* [Exercise requirements]: Transcribe all the entries word for word, but omit the images.

* [Available records]:
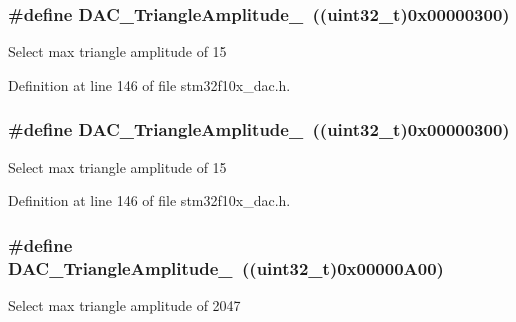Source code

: \subsubsection[{\texorpdfstring{D\+A\+C\+\_\+\+Triangle\+Amplitude\+\_\+15}{DAC_TriangleAmplitude_15}}]{\setlength{\rightskip}{0pt plus 5cm}\#define D\+A\+C\+\_\+\+Triangle\+Amplitude\+\_~(({\bf uint32\+\_\+t})0x00000300)}\hypertarget{group___d_a_c__lfsrunmask__triangleamplitude_ga42653712ce783d33ecb2f3e97e9c2ece}{}\label{group___d_a_c__lfsrunmask__triangleamplitude_ga42653712ce783d33ecb2f3e97e9c2ece}
Select max triangle amplitude of 15 

Definition at line 146 of file stm32f10x\+\_\+dac.\+h.

\subsubsection[{\texorpdfstring{D\+A\+C\+\_\+\+Triangle\+Amplitude\+\_\+15}{DAC_TriangleAmplitude_15}}]{\setlength{\rightskip}{0pt plus 5cm}\#define D\+A\+C\+\_\+\+Triangle\+Amplitude\+\_~(({\bf uint32\+\_\+t})0x00000300)}\hypertarget{group___d_a_c__lfsrunmask__triangleamplitude_ga42653712ce783d33ecb2f3e97e9c2ece}{}\label{group___d_a_c__lfsrunmask__triangleamplitude_ga42653712ce783d33ecb2f3e97e9c2ece}
Select max triangle amplitude of 15 

Definition at line 146 of file stm32f10x\+\_\+dac.\+h.

\subsubsection[{\texorpdfstring{D\+A\+C\+\_\+\+Triangle\+Amplitude\+\_\+2047}{DAC_TriangleAmplitude_2047}}]{\setlength{\rightskip}{0pt plus 5cm}\#define D\+A\+C\+\_\+\+Triangle\+Amplitude\+\_~(({\bf uint32\+\_\+t})0x00000\+A00)}\hypertarget{group___d_a_c__lfsrunmask__triangleamplitude_gad33d28d7fcc09d84500ea9b6e6c5feed}{}\label{group___d_a_c__lfsrunmask__triangleamplitude_gad33d28d7fcc09d84500ea9b6e6c5feed}
Select max triangle amplitude of 2047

* [Reply to the exercise]:
Source code

: \subsubsection[{\texorpdfstring{D\+A\+C\+\_\+\+Triangle\+Amplitude\+\_\+15}{DAC_TriangleAmplitude_15}}]{\setlength{\rightskip}{0pt plus 5cm}\#define D\+A\+C\+\_\+\+Triangle\+Amplitude\+\_~(({\bf uint32\+\_\+t})0x00000300)}\hypertarget{group___d_a_c__lfsrunmask__triangleamplitude_ga42653712ce783d33ecb2f3e97e9c2ece}{}\label{group___d_a_c__lfsrunmask__triangleamplitude_ga42653712ce783d33ecb2f3e97e9c2ece}
Select max triangle amplitude of 15 

Definition at line 146 of file stm32f10x\+\_\+dac.\+h.

\subsubsection[{\texorpdfstring{D\+A\+C\+\_\+\+Triangle\+Amplitude\+\_\+15}{DAC_TriangleAmplitude_15}}]{\setlength{\rightskip}{0pt plus 5cm}\#define D\+A\+C\+\_\+\+Triangle\+Amplitude\+\_~(({\bf uint32\+\_\+t})0x00000300)}\hypertarget{group___d_a_c__lfsrunmask__triangleamplitude_ga42653712ce783d33ecb2f3e97e9c2ece}{}\label{group___d_a_c__lfsrunmask__triangleamplitude_ga42653712ce783d33ecb2f3e97e9c2ece}
Select max triangle amplitude of 15 

Definition at line 146 of file stm32f10x\+\_\+dac.\+h.

\subsubsection[{\texorpdfstring{D\+A\+C\+\_\+\+Triangle\+Amplitude\+\_\+2047}{DAC_TriangleAmplitude_2047}}]{\setlength{\rightskip}{0pt plus 5cm}\#define D\+A\+C\+\_\+\+Triangle\+Amplitude\+\_~(({\bf uint32\+\_\+t})0x00000\+A00)}\hypertarget{group___d_a_c__lfsrunmask__triangleamplitude_gad33d28d7fcc09d84500ea9b6e6c5feed}{}\label{group___d_a_c__lfsrunmask__triangleamplitude_gad33d28d7fcc09d84500ea9b6e6c5feed}
Select max triangle amplitude of 2047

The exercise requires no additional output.